BY MOLLY LEHMAN
The first album the Gingerdead Men have recorded as a five-piece, “The Forest and the Trees” was released at the end of 2011 out of Cleveland’s Bad Back Studio. This sludgy-sounding record demands — much like the band itself — to be heard, and to be heard loudly. (“Massive amplification is ALWAYS the answer,” the group brags.) Brawny bass from Jason Luchka and the mature vocals of Shaun Yanovich cut through the noise, while the guitars that brought the band together 12 years ago in a Cuyahoga Falls basement hold up their end, played by Keith Luchka and Kyle Childers. Eleven songs round out this labor of love, which took more than six months to put together.

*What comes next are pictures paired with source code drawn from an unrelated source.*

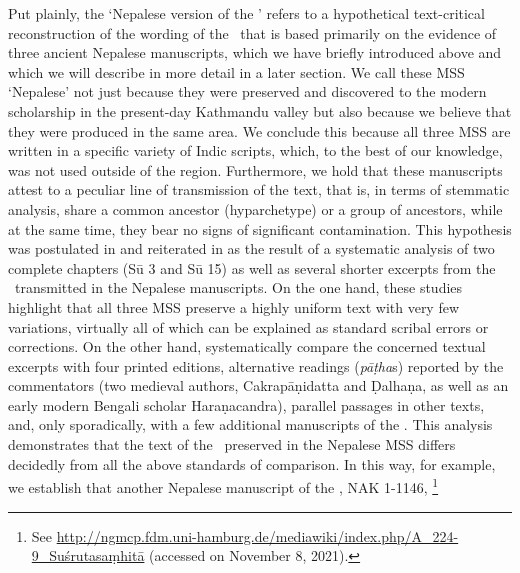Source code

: Put plainly, the `Nepalese version of the \SS' refers to a hypothetical text-critical reconstruction of the wording of the \SS\ that is based primarily on the evidence of three ancient Nepalese manuscripts, which we have briefly introduced above and which we will describe in more detail in a later section.  We call these MSS `Nepalese' not just because they were preserved and discovered to the modern scholarship in the present-day Kathmandu valley but also because we believe that they were produced in the same area. We conclude this because all three MSS are written in a specific variety of Indic scripts, which, to the best of our knowledge, was not used outside of the region. 
Furthermore, we hold that these manuscripts attest to a peculiar line of transmission of the text, that is, in terms of stemmatic analysis, share a common ancestor (hyparchetype) or a group of ancestors, while at the same time, they bear no signs of significant contamination. This hypothesis was postulated in \citet{kleb-2010} and reiterated in \citet{kleb-2021a} as the result of a systematic analysis of two complete chapters (Sū 3 and Sū 15) as well as several shorter excerpts from the \SS\ transmitted in the Nepalese manuscripts. 
On the one hand, these studies highlight that all three MSS preserve a highly uniform text with very few variations, virtually all of which can be explained as standard scribal errors or corrections. 
On the other hand, \citet{kleb-2010,kleb-2021a} systematically compare the concerned textual excerpts with four printed editions, alternative readings (\emph{pāṭha}s) reported by the commentators (two medieval authors, Cakrapāṇidatta and Ḍalhaṇa, as well as an early modern Bengali scholar Haraṇacandra), parallel passages in other texts, and, only sporadically, with a few additional manuscripts of the \SS. This analysis demonstrates that the text of the \SS\ preserved in the Nepalese MSS differs decidedly from all the above standards of comparison. In this way, for example, we establish that another Nepalese manuscript of the \SS, NAK 1-1146,%
    \footnote{%
    See 
    \url{http://ngmcp.fdm.uni-hamburg.de/mediawiki/index.php/A_224-9_Suśrutasaṃhitā}
     (accessed on November 8, 2021).%
    }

Though it can’t be ignored, the adrenaline-pumping numbers are great as a road-trip soundtrack: thrumming, insistent and, well, driving. Expect to use your steering wheel as a drumset during the percussive anthem “The Great Northwest Tragedy” — drummer Jason Craig is in his glory here — and the vocals’ intensity breaks out into a scream or two, too. In a few places the sludge is punctuated by the Luchkas and Childers joining Yanovich in singing, almost Weezer-like in their unison. One listen and you’ll know why the Gingerdead Men can brag that they’ve never had a show that hasn’t resulted in a drunken mosh pit.
Things get especially heady and heavy with the final tune, a metal-influenced stoner-rock number titled “Vampire Lincoln.” Again much like the band itself, the gritty, pounding sound is juxtaposed with a snarky sense of humor, with lyrics espousing the majesty of an undead dead president. Vampire Lincoln is “shaping our fate with his mighty fangs” — and the Gingerdead Men, for their part, are busily shaping their own with a mighty set of pipes and axes.
You can pick the album up for $5 on their website, thegingerdeadmen.bandcamp.com.